Aim of the exercise:
After locating the line with "The vowels [.s" in the data that follows, return it and every later line exactly, up to and including the line with "saying [.en oo].".

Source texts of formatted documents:
------------------------------------------------

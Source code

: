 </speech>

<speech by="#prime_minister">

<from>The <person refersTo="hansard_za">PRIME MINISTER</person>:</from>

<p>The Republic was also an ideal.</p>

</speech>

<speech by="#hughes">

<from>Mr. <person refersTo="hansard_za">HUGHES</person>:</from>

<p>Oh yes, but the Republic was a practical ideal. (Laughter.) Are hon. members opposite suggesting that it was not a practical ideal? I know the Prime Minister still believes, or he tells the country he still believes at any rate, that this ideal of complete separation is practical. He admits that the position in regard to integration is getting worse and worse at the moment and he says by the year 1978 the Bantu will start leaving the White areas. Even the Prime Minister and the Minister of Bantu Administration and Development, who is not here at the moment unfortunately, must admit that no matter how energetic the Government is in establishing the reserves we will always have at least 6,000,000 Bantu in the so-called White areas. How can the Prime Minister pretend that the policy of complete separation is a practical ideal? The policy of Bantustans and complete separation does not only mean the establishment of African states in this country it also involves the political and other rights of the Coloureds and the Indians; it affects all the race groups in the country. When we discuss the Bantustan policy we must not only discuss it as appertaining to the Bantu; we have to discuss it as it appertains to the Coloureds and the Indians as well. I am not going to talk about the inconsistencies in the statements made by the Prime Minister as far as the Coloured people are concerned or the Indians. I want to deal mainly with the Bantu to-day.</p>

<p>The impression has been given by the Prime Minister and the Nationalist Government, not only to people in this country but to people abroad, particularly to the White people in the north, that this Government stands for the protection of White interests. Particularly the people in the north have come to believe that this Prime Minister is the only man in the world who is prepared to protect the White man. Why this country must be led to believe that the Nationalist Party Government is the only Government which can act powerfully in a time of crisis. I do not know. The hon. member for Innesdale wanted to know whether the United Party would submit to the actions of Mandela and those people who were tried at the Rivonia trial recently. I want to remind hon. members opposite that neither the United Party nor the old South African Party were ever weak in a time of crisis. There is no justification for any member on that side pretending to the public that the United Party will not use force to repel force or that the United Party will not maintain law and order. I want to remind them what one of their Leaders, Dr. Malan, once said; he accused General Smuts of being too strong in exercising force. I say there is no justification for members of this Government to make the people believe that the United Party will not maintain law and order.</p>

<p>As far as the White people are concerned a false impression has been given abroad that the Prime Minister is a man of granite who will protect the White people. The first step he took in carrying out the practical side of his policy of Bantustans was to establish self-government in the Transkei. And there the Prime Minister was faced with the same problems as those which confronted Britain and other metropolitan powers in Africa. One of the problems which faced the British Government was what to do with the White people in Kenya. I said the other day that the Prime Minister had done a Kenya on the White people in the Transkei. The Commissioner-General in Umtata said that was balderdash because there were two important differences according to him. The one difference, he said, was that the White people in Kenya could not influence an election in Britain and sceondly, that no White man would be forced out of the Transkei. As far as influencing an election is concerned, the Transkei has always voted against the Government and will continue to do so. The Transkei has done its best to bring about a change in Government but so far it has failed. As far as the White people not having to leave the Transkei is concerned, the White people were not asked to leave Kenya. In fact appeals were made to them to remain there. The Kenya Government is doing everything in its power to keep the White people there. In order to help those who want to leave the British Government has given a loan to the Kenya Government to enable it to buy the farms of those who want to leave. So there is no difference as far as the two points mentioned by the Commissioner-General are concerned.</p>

------------------------------------------------

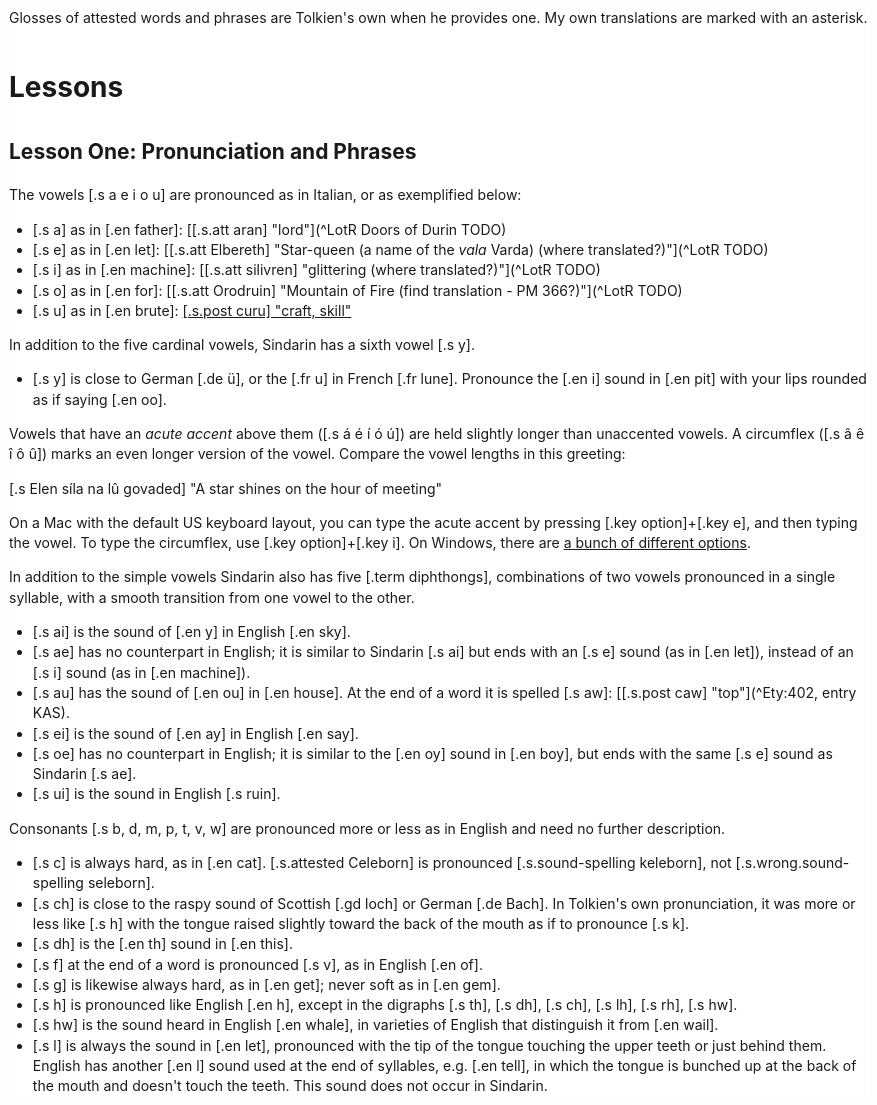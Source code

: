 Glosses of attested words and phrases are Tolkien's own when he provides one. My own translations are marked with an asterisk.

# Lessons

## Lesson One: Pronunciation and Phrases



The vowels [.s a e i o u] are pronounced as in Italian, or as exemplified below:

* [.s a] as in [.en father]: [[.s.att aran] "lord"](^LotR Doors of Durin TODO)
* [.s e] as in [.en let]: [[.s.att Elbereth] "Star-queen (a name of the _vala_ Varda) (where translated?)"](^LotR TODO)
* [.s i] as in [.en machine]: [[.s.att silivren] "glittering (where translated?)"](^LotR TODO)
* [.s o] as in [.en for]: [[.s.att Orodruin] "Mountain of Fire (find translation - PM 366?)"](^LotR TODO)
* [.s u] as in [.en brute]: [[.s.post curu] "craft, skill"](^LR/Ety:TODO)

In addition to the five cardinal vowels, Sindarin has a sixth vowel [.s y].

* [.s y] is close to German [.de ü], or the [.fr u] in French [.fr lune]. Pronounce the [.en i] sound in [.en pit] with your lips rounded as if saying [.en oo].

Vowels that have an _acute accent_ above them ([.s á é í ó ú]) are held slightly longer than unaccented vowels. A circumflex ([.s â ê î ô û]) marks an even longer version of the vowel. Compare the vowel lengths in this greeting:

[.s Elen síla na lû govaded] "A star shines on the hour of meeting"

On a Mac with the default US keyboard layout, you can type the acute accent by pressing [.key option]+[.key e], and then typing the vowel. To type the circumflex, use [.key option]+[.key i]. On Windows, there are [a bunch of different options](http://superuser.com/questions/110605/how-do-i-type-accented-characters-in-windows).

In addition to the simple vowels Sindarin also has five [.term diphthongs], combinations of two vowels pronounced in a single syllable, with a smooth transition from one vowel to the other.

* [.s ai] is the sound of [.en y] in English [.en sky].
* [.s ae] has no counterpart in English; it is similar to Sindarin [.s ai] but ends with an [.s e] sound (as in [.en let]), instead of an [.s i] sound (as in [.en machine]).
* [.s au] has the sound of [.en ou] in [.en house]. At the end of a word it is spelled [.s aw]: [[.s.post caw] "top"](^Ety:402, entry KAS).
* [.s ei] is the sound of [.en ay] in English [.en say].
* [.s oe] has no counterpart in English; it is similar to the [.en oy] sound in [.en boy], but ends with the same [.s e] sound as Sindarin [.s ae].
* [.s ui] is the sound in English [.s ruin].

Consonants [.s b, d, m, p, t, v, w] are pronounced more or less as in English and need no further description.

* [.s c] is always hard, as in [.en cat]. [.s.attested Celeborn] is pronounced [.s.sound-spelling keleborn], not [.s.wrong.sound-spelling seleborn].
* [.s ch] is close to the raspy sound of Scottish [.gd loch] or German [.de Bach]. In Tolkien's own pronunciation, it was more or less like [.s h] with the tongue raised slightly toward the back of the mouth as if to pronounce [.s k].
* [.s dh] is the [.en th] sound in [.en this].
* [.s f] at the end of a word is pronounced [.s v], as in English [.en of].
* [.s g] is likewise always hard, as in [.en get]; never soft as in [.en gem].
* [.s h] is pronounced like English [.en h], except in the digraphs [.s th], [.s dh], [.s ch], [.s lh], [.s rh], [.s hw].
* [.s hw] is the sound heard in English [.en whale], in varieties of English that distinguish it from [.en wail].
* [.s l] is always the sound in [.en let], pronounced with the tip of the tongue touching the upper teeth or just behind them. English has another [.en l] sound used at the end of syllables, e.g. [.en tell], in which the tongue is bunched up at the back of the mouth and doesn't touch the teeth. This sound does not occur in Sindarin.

------------------------------------------------

Result:
The vowels [.s a e i o u] are pronounced as in Italian, or as exemplified below:

* [.s a] as in [.en father]: [[.s.att aran] "lord"](^LotR Doors of Durin TODO)
* [.s e] as in [.en let]: [[.s.att Elbereth] "Star-queen (a name of the _vala_ Varda) (where translated?)"](^LotR TODO)
* [.s i] as in [.en machine]: [[.s.att silivren] "glittering (where translated?)"](^LotR TODO)
* [.s o] as in [.en for]: [[.s.att Orodruin] "Mountain of Fire (find translation - PM 366?)"](^LotR TODO)
* [.s u] as in [.en brute]: [[.s.post curu] "craft, skill"](^LR/Ety:TODO)

In addition to the five cardinal vowels, Sindarin has a sixth vowel [.s y].

* [.s y] is close to German [.de ü], or the [.fr u] in French [.fr lune]. Pronounce the [.en i] sound in [.en pit] with your lips rounded as if saying [.en oo].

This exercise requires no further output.